The current Supreme Court (which is, of course, itself a product of Republicans’ hyper-partisanship) recently failed in its duty by allowing partisan gerrymandering, as noted above. It also fails when we have reason to worry that the Court might be turning itself into “a piñata that conservatives can whack whenever they need a win,” as some law professors recently wrote. Indeed, as they argued:

We need courts that transcend partisan warfare to uphold rather than destroy faith in government. The court can play that role. But not if it is seen as a forum in which the game is rigged and half the population is effectively voiceless. [Note: It is much more than half of the population that the Republicans are silencing.] That means adhering to principles even when they lead to unwanted or unexpected outcomes.

And that is where loss of trust takes us. Republicans do not trust voters anymore, so they do everything they can to silence the voters. And when Republicans stopped being willing to accept “unwanted or unexpected outcomes,” they stopped believing in limited government and open democracy.

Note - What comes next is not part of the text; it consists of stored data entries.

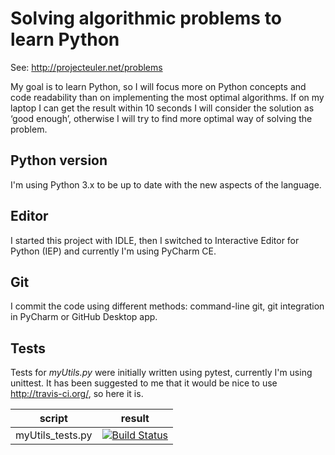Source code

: # Solving algorithmic problems to learn Python
See: http://projecteuler.net/problems

My goal is to learn Python, so I will focus more on Python concepts and code readability than on implementing the most optimal algorithms.
If on my laptop I can get the result within 10 seconds I will consider the solution as ‘good enough’, otherwise I will try to find more optimal way of solving the problem.

## Python version
I'm using Python 3.x to be up to date with the new aspects of the language.

## Editor
I started this project with IDLE, then I switched to Interactive Editor for Python (IEP) and currently I'm using PyCharm CE.

## Git
I commit the code using different methods: command-line git, git integration in PyCharm or GitHub Desktop app.

## Tests
Tests for _myUtils.py_ were initially written using pytest, currently I'm using unittest.
It has been suggested to me that it would be nice to use http://travis-ci.org/, so here it is.

| script | result |
| ------ | ------ |
| myUtils_tests.py | [![Build Status](https://travis-ci.org/jacekkubacki/projectEulerInPython.svg?branch=master)](https://travis-ci.org/jacekkubacki/projectEulerInPython) |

Sadly, everything that Republicans have done simply validates the lack of trust that they have planted in the rest of us. It is difficult to see how Republicans will ever let go, because rather than making themselves more politically viable, they have decided that they simply no longer want to compete.

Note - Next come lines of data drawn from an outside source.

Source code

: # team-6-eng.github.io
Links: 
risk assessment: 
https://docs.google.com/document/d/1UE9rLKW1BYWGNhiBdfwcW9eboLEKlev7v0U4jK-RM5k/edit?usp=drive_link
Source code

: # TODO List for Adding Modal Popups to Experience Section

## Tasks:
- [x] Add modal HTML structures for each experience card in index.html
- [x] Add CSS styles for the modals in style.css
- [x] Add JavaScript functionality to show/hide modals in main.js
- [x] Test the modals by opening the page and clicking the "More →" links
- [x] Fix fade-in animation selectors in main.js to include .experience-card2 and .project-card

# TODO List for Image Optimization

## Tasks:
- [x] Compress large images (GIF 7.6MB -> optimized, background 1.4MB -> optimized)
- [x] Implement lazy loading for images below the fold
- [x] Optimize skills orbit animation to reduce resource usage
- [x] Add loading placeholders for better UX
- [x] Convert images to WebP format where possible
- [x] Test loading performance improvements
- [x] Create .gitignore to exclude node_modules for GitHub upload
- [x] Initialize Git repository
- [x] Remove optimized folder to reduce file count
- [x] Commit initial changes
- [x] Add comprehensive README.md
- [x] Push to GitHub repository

The perverse bottom line is that the distrust now runs on both sides, but both sides could stop if only Republicans would stop being afraid of democracy. Sadly, they are too committed to their unpopular agenda to walk away now, which means that they are right to fear the reckoning that they so richly deserve, leading them to eschew the people’s trust and thus to earn contemptuous distrust in return.

And that is when constitutional democracy dies, because only people operating under an umbrella of at least minimal mutual trust can allow themselves to risk losing power.